Out of the listing below, copy every line that carries the string "bring".

Top of Record set

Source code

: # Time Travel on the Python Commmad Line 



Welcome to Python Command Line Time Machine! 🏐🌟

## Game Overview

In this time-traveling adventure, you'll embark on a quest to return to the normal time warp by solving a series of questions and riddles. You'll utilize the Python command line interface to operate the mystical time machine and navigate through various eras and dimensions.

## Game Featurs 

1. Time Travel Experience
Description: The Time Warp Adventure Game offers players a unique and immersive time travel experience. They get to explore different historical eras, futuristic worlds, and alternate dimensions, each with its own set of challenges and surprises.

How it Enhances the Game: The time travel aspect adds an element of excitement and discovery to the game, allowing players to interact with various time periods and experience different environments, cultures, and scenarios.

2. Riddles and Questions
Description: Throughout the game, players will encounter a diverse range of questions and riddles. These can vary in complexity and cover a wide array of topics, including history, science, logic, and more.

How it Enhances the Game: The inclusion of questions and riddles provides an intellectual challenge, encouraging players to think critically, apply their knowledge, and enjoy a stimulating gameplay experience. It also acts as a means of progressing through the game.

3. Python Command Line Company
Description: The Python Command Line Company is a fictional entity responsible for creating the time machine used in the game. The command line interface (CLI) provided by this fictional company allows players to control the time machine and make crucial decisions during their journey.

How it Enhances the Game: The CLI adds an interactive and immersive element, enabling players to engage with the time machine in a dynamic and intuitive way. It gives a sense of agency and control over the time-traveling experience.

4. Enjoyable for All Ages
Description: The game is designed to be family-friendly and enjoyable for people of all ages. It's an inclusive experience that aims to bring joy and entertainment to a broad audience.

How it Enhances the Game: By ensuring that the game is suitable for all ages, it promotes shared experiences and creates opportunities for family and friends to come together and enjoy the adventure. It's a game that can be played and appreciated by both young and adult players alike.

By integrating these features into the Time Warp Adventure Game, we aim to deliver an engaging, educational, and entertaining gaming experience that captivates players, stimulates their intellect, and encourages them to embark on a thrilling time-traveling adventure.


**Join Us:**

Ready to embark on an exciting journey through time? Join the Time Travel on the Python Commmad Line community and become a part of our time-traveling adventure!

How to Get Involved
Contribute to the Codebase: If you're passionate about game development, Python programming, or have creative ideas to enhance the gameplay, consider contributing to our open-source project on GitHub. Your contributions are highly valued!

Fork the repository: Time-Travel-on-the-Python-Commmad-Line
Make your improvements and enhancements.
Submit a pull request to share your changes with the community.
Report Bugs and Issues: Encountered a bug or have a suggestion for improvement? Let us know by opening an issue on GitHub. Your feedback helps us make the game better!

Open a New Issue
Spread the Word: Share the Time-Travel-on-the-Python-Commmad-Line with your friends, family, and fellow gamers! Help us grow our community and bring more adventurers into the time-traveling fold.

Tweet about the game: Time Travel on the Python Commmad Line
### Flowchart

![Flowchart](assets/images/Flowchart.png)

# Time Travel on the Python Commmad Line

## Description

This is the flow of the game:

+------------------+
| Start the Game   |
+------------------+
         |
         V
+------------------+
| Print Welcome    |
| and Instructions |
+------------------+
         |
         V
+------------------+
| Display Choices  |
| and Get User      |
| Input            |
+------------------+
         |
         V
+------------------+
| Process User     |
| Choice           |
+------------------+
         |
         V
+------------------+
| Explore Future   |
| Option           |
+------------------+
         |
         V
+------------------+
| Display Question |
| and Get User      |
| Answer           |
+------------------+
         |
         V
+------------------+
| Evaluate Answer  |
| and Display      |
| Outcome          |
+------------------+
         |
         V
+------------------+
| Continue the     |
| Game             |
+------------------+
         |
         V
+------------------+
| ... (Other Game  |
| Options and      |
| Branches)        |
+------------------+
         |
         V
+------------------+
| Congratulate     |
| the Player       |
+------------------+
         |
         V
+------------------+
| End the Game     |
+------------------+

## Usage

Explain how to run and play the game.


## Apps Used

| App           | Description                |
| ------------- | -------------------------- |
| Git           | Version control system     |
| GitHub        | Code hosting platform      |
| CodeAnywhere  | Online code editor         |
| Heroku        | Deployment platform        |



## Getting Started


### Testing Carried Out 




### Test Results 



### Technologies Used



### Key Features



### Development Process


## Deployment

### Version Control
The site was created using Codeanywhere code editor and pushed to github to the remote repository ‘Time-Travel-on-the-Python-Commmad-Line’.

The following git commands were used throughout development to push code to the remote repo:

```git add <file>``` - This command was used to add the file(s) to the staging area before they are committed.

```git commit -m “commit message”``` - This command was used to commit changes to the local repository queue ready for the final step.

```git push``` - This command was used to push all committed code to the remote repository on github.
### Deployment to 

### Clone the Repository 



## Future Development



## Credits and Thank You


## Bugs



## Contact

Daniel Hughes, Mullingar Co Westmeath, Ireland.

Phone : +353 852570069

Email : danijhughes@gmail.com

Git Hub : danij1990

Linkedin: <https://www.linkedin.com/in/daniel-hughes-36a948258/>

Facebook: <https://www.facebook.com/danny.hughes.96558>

Bottom of Record set

_Answer space_.
Description: The game is designed to be family-friendly and enjoyable for people of all ages. It's an inclusive experience that aims to bring joy and entertainment to a broad audience.
Spread the Word: Share the Time-Travel-on-the-Python-Commmad-Line with your friends, family, and fellow gamers! Help us grow our community and bring more adventurers into the time-traveling fold.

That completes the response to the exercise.